# WHAT THE TASK REQUIRES
Where the data below has the string "scheme", return the whole line.

━━━━━ EXCERPTED DATA

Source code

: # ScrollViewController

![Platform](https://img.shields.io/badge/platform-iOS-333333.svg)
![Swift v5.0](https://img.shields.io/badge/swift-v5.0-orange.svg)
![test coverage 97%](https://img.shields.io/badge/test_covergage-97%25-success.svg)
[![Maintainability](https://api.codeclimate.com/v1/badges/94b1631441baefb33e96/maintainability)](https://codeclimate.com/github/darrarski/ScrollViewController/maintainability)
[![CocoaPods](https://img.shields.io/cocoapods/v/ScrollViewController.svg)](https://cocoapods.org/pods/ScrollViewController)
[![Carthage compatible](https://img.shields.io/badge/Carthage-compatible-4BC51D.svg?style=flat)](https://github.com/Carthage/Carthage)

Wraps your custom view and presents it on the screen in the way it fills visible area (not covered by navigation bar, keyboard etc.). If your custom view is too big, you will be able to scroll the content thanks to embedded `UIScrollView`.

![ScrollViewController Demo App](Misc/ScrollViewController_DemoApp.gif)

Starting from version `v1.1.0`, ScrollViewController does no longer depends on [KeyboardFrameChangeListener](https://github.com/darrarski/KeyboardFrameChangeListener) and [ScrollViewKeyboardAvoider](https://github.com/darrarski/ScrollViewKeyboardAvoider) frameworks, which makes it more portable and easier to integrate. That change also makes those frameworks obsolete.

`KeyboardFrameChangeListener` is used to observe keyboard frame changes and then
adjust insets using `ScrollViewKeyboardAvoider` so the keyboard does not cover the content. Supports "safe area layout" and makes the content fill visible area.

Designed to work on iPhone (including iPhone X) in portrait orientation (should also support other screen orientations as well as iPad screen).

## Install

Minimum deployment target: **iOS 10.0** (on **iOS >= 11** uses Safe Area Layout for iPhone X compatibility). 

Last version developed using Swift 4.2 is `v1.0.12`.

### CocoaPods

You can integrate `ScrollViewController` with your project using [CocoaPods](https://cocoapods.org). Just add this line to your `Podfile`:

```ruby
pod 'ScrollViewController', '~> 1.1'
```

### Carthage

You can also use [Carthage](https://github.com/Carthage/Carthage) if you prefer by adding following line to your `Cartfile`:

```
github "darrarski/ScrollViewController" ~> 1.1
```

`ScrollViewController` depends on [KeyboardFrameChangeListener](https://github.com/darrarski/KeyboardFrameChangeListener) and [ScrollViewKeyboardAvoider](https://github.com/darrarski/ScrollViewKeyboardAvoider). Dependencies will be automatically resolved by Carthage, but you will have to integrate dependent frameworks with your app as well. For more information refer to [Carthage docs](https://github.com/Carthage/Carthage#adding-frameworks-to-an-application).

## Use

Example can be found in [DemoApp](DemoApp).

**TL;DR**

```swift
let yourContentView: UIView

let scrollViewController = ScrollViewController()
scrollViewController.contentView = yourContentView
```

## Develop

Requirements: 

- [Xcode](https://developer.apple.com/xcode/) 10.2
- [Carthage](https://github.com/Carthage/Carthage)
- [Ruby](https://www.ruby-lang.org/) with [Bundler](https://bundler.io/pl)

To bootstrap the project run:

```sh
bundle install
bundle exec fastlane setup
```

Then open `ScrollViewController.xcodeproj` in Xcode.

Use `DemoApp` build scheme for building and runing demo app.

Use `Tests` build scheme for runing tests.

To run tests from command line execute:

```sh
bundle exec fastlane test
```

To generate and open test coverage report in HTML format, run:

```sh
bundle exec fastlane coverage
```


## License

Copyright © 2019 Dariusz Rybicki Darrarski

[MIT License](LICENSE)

━━━━━━━━━━

# RESULT OF THE TASK
Use `DemoApp` build scheme for building and runing demo app.
Use `Tests` build scheme for runing tests.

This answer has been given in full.